Task prompt:
Say how many lines of the material below contain the word "meets", with no other words.
'''
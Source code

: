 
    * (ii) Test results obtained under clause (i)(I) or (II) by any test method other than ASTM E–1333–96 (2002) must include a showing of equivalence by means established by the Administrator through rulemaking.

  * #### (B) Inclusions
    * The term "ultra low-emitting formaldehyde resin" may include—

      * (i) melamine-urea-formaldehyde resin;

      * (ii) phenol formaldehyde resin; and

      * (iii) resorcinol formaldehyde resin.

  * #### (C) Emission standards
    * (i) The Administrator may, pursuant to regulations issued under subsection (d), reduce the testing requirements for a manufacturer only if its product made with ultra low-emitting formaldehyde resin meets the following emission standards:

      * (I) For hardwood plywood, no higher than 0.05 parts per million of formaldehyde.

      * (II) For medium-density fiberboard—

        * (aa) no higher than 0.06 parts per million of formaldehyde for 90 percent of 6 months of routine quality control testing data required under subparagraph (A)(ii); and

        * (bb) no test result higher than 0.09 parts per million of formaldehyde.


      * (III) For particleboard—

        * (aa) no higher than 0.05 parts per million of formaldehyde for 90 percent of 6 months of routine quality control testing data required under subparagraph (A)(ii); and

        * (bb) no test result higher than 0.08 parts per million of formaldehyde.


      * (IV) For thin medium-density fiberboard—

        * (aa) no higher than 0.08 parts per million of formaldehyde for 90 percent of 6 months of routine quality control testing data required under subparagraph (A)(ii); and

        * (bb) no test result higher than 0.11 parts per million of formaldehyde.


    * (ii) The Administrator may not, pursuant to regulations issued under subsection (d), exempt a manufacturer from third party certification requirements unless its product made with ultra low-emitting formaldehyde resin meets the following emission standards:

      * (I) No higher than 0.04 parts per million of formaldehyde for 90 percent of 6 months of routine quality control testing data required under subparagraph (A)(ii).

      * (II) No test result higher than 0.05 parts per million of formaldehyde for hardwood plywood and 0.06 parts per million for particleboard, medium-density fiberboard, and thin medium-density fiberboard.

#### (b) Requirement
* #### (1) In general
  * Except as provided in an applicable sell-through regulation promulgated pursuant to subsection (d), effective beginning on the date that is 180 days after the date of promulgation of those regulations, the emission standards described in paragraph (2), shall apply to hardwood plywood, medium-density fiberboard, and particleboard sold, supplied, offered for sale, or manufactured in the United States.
'''
Exercise answer:
2